== RECORDED INFORMATION

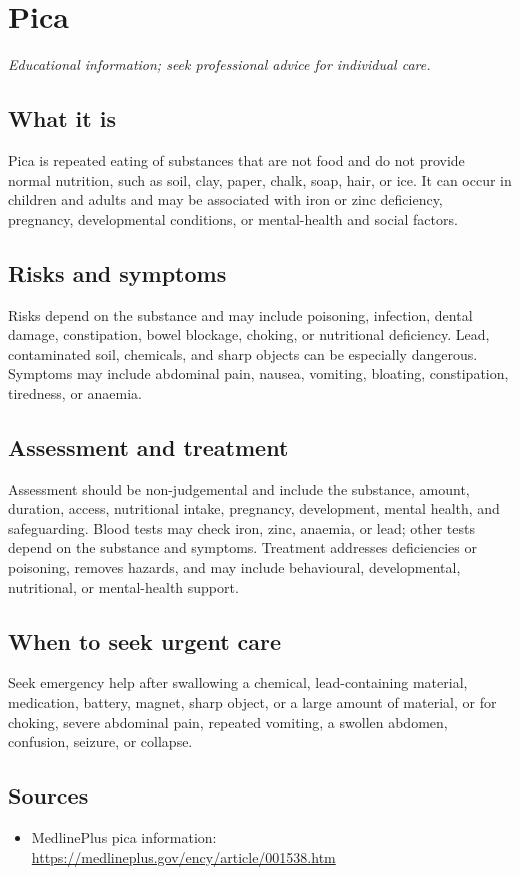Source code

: \chapter{Pica}

\medskip
\noindent\textit{Educational information; seek professional advice for individual care.}

\section*{What it is}
Pica is repeated eating of substances that are not food and do not provide normal nutrition, such as soil, clay, paper, chalk, soap, hair, or ice. It can occur in children and adults and may be associated with iron or zinc deficiency, pregnancy, developmental conditions, or mental-health and social factors.

\section*{Risks and symptoms}
Risks depend on the substance and may include poisoning, infection, dental damage, constipation, bowel blockage, choking, or nutritional deficiency. Lead, contaminated soil, chemicals, and sharp objects can be especially dangerous. Symptoms may include abdominal pain, nausea, vomiting, bloating, constipation, tiredness, or anaemia.

\section*{Assessment and treatment}
Assessment should be non-judgemental and include the substance, amount, duration, access, nutritional intake, pregnancy, development, mental health, and safeguarding. Blood tests may check iron, zinc, anaemia, or lead; other tests depend on the substance and symptoms. Treatment addresses deficiencies or poisoning, removes hazards, and may include behavioural, developmental, nutritional, or mental-health support.

\section*{When to seek urgent care}
Seek emergency help after swallowing a chemical, lead-containing material, medication, battery, magnet, sharp object, or a large amount of material, or for choking, severe abdominal pain, repeated vomiting, a swollen abdomen, confusion, seizure, or collapse.

\section*{Sources}
\begin{itemize}
\item MedlinePlus pica information: \url{https://medlineplus.gov/ency/article/001538.htm}
\end{itemize}
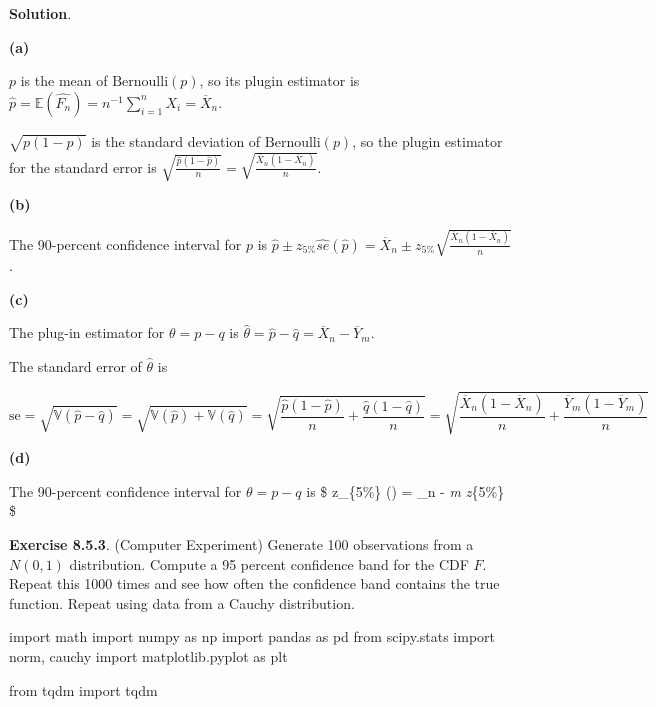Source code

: \textbf{Solution}.

\textbf{(a)}

\(p\) is the mean of \(\text{Bernoulli}(p)\), so its plugin estimator is
\(\hat{p} = \mathbb{E}(\hat{F_n}) = n^{-1} \sum_{i=1}^n X_i  = \overline{X}_n\).

\(\sqrt{p(1-p)}\) is the standard deviation of \(\text{Bernoulli}(p)\),
so the plugin estimator for the standard error is
\(\sqrt{\frac{\hat{p}(1-\hat{p})}{n}} = \sqrt{\frac{\overline{X}_n(1 - \overline{X}_n)}{n}}\).

\textbf{(b)}

The 90-percent confidence interval for \(p\) is
\(\hat{p} \pm z_{5\%} \hat{se}(\hat{p})= \overline{X}_n \pm z_{5\%} \sqrt{\frac{\overline{X}_n(1-\overline{X}_n)}{n}}\).

\textbf{(c)}

The plug-in estimator for \(\theta = p - q\) is
\(\hat{\theta} = \hat{p} - \hat{q} = \overline{X}_n - \overline{Y}_m\).

The standard error of \(\hat{\theta}\) is

\[\text{se} = \sqrt{\mathbb{V}(\hat{p} - \hat{q})} = \sqrt{\mathbb{V}(\hat{p}) + \mathbb{V}(\hat{q})} = \sqrt{\frac{\hat{p}(1 - \hat{p})}{n} + \frac{\hat{q}(1 - \hat{q})}{n}} = \sqrt{\frac{\overline{X}_n(1 - \overline{X}_n)}{n} + \frac{\overline{Y}_m(1 - \overline{Y}_m)}{n}} \]

\textbf{(d)}

The 90-percent confidence interval for \(\theta = p - q\) is
\$\hat{\theta} \pm z\_\{5\%\} (\hat{\theta}) = \_n -
\emph{m \pm z}\{5\%\}
\$

\textbf{Exercise 8.5.3}. (Computer Experiment) Generate 100 observations
from a \(N(0, 1)\) distribution. Compute a 95 percent confidence band
for the CDF \(F\). Repeat this 1000 times and see how often the
confidence band contains the true function. Repeat using data from a
Cauchy distribution.

\begin{python}
import math
import numpy as np
import pandas as pd
from scipy.stats import norm, cauchy
import matplotlib.pyplot as plt

from tqdm import tqdm
\end{python}

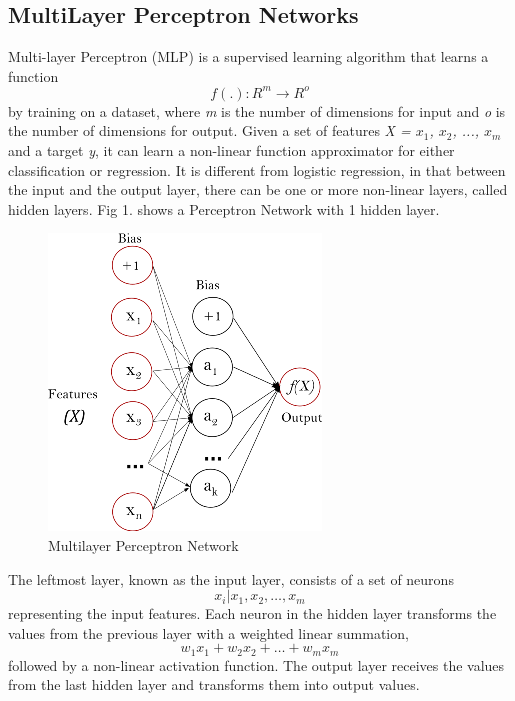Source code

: \documentclass[a4paper, 10pt, conference]{IEEEtran}
\begin{document}
\subsection{MultiLayer Perceptron Networks}
Multi-layer Perceptron (MLP) is a supervised learning algorithm that learns a function \[ f(.): R^{m} \rightarrow R^{o} \] by training on a dataset, where \textit{m} is the number of dimensions for input and \textit{o} is the number of dimensions for output. Given a set of features \textit{X = $x_{1}$, $x_{2}$, ..., $x_{m}$} and a target \textit{y}, it can learn a non-linear function approximator for either classification or regression. It is different from logistic regression, in that between the input and the output layer, there can be one or more non-linear layers, called hidden layers. Fig 1. shows a Perceptron Network with 1 hidden layer.
\begin{figure}
  \includegraphics[width=\linewidth]{MLP.png}
  \caption{Multilayer Perceptron Network}
  \label{fig:mlp}
\end{figure}

The leftmost layer, known as the input layer, consists of a set of neurons \[ {x_{i}|x_{1},x_{2},\ldots,x_{m}} \] representing the input features. Each neuron in the hidden layer transforms the values from the previous layer with a weighted linear summation, \[ w_{1}x_{1} + w_{2}x_{2} + \ldots + w_{m}x_{m} \]
followed by a non-linear activation function. The output layer receives the values from the last hidden layer and transforms them into output values.
\end{document}
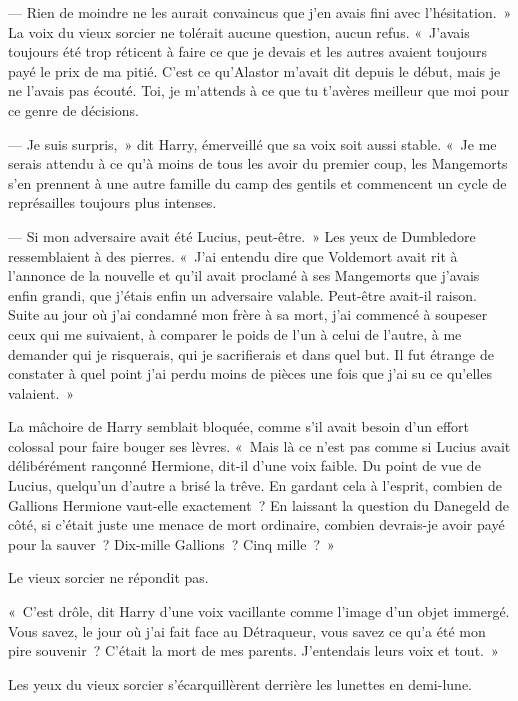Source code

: --- Rien de moindre ne les aurait convaincus que j'en avais fini avec l'hésitation.~»
La voix du vieux sorcier ne tolérait aucune question, aucun refus.
«~J'avais toujours été trop réticent à faire ce que je devais et les autres avaient toujours payé le prix de ma pitié.
C'est ce qu'Alastor m'avait dit depuis le début, mais je ne l'avais pas écouté.
Toi, je m'attends à ce que tu t'avères meilleur que moi pour ce genre de décisions.

--- Je suis surpris,~» dit Harry, émerveillé que sa voix soit aussi stable.
«~Je me serais attendu à ce qu'à moins de tous les avoir du premier coup, les Mangemorts s'en prennent à une autre famille du camp des gentils et commencent un cycle de représailles toujours plus intenses.

--- Si mon adversaire avait été Lucius, peut-être.~»
Les yeux de Dumbledore ressemblaient à des pierres.
«~J'ai entendu dire que Voldemort avait rit à l'annonce de la nouvelle et qu'il avait proclamé à ses Mangemorts que j'avais enfin grandi, que j'étais enfin un adversaire valable.
Peut-être avait-il raison.
Suite au jour où j'ai condamné mon frère à sa mort, j'ai commencé à soupeser ceux qui me suivaient, à comparer le poids de l'un à celui de l'autre, à me demander qui je risquerais, qui je sacrifierais et dans quel but.
Il fut étrange de constater à quel point j'ai perdu moins de pièces une fois que j'ai su ce qu'elles valaient.~»

La mâchoire de Harry semblait bloquée, comme s'il avait besoin d'un effort colossal pour faire bouger ses lèvres.
«~Mais là ce n'est pas comme si Lucius avait délibérément rançonné Hermione, dit-il d'une voix faible.
Du point de vue de Lucius, quelqu'un d'autre a brisé la trêve.
En gardant cela à l'esprit, combien de Gallions Hermione vaut-elle exactement~?
En laissant la question du Danegeld de côté, si c'était juste une menace de mort ordinaire, combien devrais-je avoir payé pour la sauver~?
Dix-mille Gallions~?
Cinq mille~?~»

Le vieux sorcier ne répondit pas.

«~C'est drôle, dit Harry d'une voix vacillante comme l'image d'un objet immergé.
Vous savez, le jour où j'ai fait face au Détraqueur, vous savez ce qu'a été mon pire souvenir~?
C'était la mort de mes parents.
J'entendais leurs voix et tout.~»

Les yeux du vieux sorcier s'écarquillèrent derrière les lunettes en demi-lune.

====

→ THE TASK:
Copy out the records exactly; the pictures stay behind.

→ SOLUTION TO THE EXERCISE:
Source code

: \chapter{Pica}

\medskip
\noindent\textit{Educational information; seek professional advice for individual care.}

\section*{What it is}
Pica is repeated eating of substances that are not food and do not provide normal nutrition, such as soil, clay, paper, chalk, soap, hair, or ice. It can occur in children and adults and may be associated with iron or zinc deficiency, pregnancy, developmental conditions, or mental-health and social factors.

\section*{Risks and symptoms}
Risks depend on the substance and may include poisoning, infection, dental damage, constipation, bowel blockage, choking, or nutritional deficiency. Lead, contaminated soil, chemicals, and sharp objects can be especially dangerous. Symptoms may include abdominal pain, nausea, vomiting, bloating, constipation, tiredness, or anaemia.

\section*{Assessment and treatment}
Assessment should be non-judgemental and include the substance, amount, duration, access, nutritional intake, pregnancy, development, mental health, and safeguarding. Blood tests may check iron, zinc, anaemia, or lead; other tests depend on the substance and symptoms. Treatment addresses deficiencies or poisoning, removes hazards, and may include behavioural, developmental, nutritional, or mental-health support.

\section*{When to seek urgent care}
Seek emergency help after swallowing a chemical, lead-containing material, medication, battery, magnet, sharp object, or a large amount of material, or for choking, severe abdominal pain, repeated vomiting, a swollen abdomen, confusion, seizure, or collapse.

\section*{Sources}
\begin{itemize}
\item MedlinePlus pica information: \url{https://medlineplus.gov/ency/article/001538.htm}
\end{itemize}
Source code

: \textbf{Solution}.

\textbf{(a)}

\(p\) is the mean of \(\text{Bernoulli}(p)\), so its plugin estimator is
\(\hat{p} = \mathbb{E}(\hat{F_n}) = n^{-1} \sum_{i=1}^n X_i  = \overline{X}_n\).

\(\sqrt{p(1-p)}\) is the standard deviation of \(\text{Bernoulli}(p)\),
so the plugin estimator for the standard error is
\(\sqrt{\frac{\hat{p}(1-\hat{p})}{n}} = \sqrt{\frac{\overline{X}_n(1 - \overline{X}_n)}{n}}\).

\textbf{(b)}

The 90-percent confidence interval for \(p\) is
\(\hat{p} \pm z_{5\%} \hat{se}(\hat{p})= \overline{X}_n \pm z_{5\%} \sqrt{\frac{\overline{X}_n(1-\overline{X}_n)}{n}}\).

\textbf{(c)}

The plug-in estimator for \(\theta = p - q\) is
\(\hat{\theta} = \hat{p} - \hat{q} = \overline{X}_n - \overline{Y}_m\).

The standard error of \(\hat{\theta}\) is

\[\text{se} = \sqrt{\mathbb{V}(\hat{p} - \hat{q})} = \sqrt{\mathbb{V}(\hat{p}) + \mathbb{V}(\hat{q})} = \sqrt{\frac{\hat{p}(1 - \hat{p})}{n} + \frac{\hat{q}(1 - \hat{q})}{n}} = \sqrt{\frac{\overline{X}_n(1 - \overline{X}_n)}{n} + \frac{\overline{Y}_m(1 - \overline{Y}_m)}{n}} \]

\textbf{(d)}

The 90-percent confidence interval for \(\theta = p - q\) is
\$\hat{\theta} \pm z\_\{5\%\} (\hat{\theta}) = \_n -
\emph{m \pm z}\{5\%\}
\$

\textbf{Exercise 8.5.3}. (Computer Experiment) Generate 100 observations
from a \(N(0, 1)\) distribution. Compute a 95 percent confidence band
for the CDF \(F\). Repeat this 1000 times and see how often the
confidence band contains the true function. Repeat using data from a
Cauchy distribution.

\begin{python}
import math
import numpy as np
import pandas as pd
from scipy.stats import norm, cauchy
import matplotlib.pyplot as plt

from tqdm import tqdm
\end{python}

Source code

: \documentclass[a4paper, 10pt, conference]{IEEEtran}
\begin{document}
\subsection{MultiLayer Perceptron Networks}
Multi-layer Perceptron (MLP) is a supervised learning algorithm that learns a function \[ f(.): R^{m} \rightarrow R^{o} \] by training on a dataset, where \textit{m} is the number of dimensions for input and \textit{o} is the number of dimensions for output. Given a set of features \textit{X = $x_{1}$, $x_{2}$, ..., $x_{m}$} and a target \textit{y}, it can learn a non-linear function approximator for either classification or regression. It is different from logistic regression, in that between the input and the output layer, there can be one or more non-linear layers, called hidden layers. Fig 1. shows a Perceptron Network with 1 hidden layer.
\begin{figure}
  \includegraphics[width=\linewidth]{MLP.png}
  \caption{Multilayer Perceptron Network}
  \label{fig:mlp}
\end{figure}

The leftmost layer, known as the input layer, consists of a set of neurons \[ {x_{i}|x_{1},x_{2},\ldots,x_{m}} \] representing the input features. Each neuron in the hidden layer transforms the values from the previous layer with a weighted linear summation, \[ w_{1}x_{1} + w_{2}x_{2} + \ldots + w_{m}x_{m} \]
followed by a non-linear activation function. The output layer receives the values from the last hidden layer and transforms them into output values.
\end{document}
Source code

: --- Rien de moindre ne les aurait convaincus que j'en avais fini avec l'hésitation.~»
La voix du vieux sorcier ne tolérait aucune question, aucun refus.
«~J'avais toujours été trop réticent à faire ce que je devais et les autres avaient toujours payé le prix de ma pitié.
C'est ce qu'Alastor m'avait dit depuis le début, mais je ne l'avais pas écouté.
Toi, je m'attends à ce que tu t'avères meilleur que moi pour ce genre de décisions.

--- Je suis surpris,~» dit Harry, émerveillé que sa voix soit aussi stable.
«~Je me serais attendu à ce qu'à moins de tous les avoir du premier coup, les Mangemorts s'en prennent à une autre famille du camp des gentils et commencent un cycle de représailles toujours plus intenses.

--- Si mon adversaire avait été Lucius, peut-être.~»
Les yeux de Dumbledore ressemblaient à des pierres.
«~J'ai entendu dire que Voldemort avait rit à l'annonce de la nouvelle et qu'il avait proclamé à ses Mangemorts que j'avais enfin grandi, que j'étais enfin un adversaire valable.
Peut-être avait-il raison.
Suite au jour où j'ai condamné mon frère à sa mort, j'ai commencé à soupeser ceux qui me suivaient, à comparer le poids de l'un à celui de l'autre, à me demander qui je risquerais, qui je sacrifierais et dans quel but.
Il fut étrange de constater à quel point j'ai perdu moins de pièces une fois que j'ai su ce qu'elles valaient.~»

La mâchoire de Harry semblait bloquée, comme s'il avait besoin d'un effort colossal pour faire bouger ses lèvres.
«~Mais là ce n'est pas comme si Lucius avait délibérément rançonné Hermione, dit-il d'une voix faible.
Du point de vue de Lucius, quelqu'un d'autre a brisé la trêve.
En gardant cela à l'esprit, combien de Gallions Hermione vaut-elle exactement~?
En laissant la question du Danegeld de côté, si c'était juste une menace de mort ordinaire, combien devrais-je avoir payé pour la sauver~?
Dix-mille Gallions~?
Cinq mille~?~»

Le vieux sorcier ne répondit pas.

«~C'est drôle, dit Harry d'une voix vacillante comme l'image d'un objet immergé.
Vous savez, le jour où j'ai fait face au Détraqueur, vous savez ce qu'a été mon pire souvenir~?
C'était la mort de mes parents.
J'entendais leurs voix et tout.~»

Les yeux du vieux sorcier s'écarquillèrent derrière les lunettes en demi-lune.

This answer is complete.